What needs to be done:
Omit the images, then print each record below exactly as it reads.

=== Begin Enclosure ===

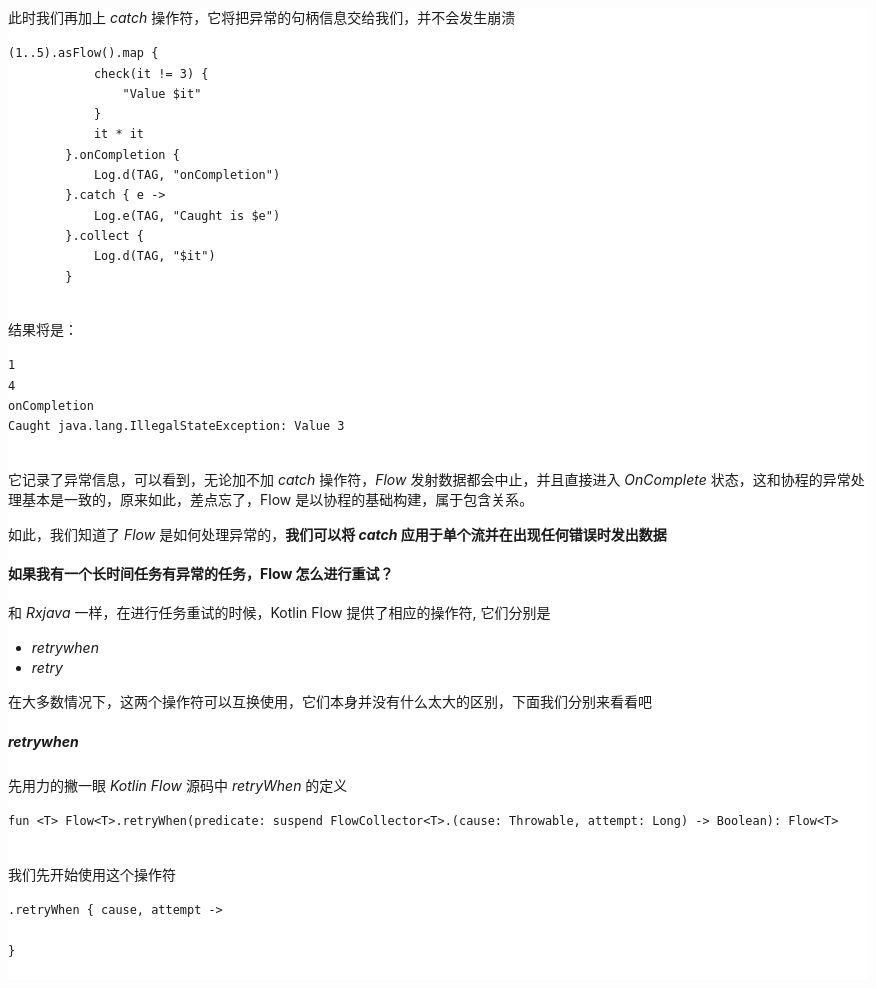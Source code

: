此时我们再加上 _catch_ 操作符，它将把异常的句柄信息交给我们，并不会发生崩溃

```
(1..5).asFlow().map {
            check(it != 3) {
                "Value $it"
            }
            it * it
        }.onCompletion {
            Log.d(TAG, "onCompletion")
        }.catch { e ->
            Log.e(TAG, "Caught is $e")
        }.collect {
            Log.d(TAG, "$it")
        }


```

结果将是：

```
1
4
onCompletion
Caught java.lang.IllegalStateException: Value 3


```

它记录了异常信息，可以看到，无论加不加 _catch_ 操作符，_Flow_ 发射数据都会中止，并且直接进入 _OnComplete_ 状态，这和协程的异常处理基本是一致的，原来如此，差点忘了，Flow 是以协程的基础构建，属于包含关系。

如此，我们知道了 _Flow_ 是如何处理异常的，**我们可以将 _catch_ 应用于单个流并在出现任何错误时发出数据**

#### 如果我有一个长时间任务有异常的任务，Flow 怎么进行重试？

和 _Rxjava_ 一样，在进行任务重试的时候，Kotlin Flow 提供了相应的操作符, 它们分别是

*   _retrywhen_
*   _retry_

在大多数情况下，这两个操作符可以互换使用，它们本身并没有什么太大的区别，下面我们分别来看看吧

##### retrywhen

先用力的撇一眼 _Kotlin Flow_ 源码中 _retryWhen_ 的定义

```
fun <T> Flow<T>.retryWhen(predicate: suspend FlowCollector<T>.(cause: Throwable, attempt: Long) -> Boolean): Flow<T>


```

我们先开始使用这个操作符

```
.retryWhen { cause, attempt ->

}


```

=== End Enclosure ===

Problem solution:
Source code

:此时我们再加上 _catch_ 操作符，它将把异常的句柄信息交给我们，并不会发生崩溃

```
(1..5).asFlow().map {
            check(it != 3) {
                "Value $it"
            }
            it * it
        }.onCompletion {
            Log.d(TAG, "onCompletion")
        }.catch { e ->
            Log.e(TAG, "Caught is $e")
        }.collect {
            Log.d(TAG, "$it")
        }


```

结果将是：

```
1
4
onCompletion
Caught java.lang.IllegalStateException: Value 3


```

它记录了异常信息，可以看到，无论加不加 _catch_ 操作符，_Flow_ 发射数据都会中止，并且直接进入 _OnComplete_ 状态，这和协程的异常处理基本是一致的，原来如此，差点忘了，Flow 是以协程的基础构建，属于包含关系。

如此，我们知道了 _Flow_ 是如何处理异常的，**我们可以将 _catch_ 应用于单个流并在出现任何错误时发出数据**

#### 如果我有一个长时间任务有异常的任务，Flow 怎么进行重试？

和 _Rxjava_ 一样，在进行任务重试的时候，Kotlin Flow 提供了相应的操作符, 它们分别是

*   _retrywhen_
*   _retry_

在大多数情况下，这两个操作符可以互换使用，它们本身并没有什么太大的区别，下面我们分别来看看吧

##### retrywhen

先用力的撇一眼 _Kotlin Flow_ 源码中 _retryWhen_ 的定义

```
fun <T> Flow<T>.retryWhen(predicate: suspend FlowCollector<T>.(cause: Throwable, attempt: Long) -> Boolean): Flow<T>


```

我们先开始使用这个操作符

```
.retryWhen { cause, attempt ->

}


```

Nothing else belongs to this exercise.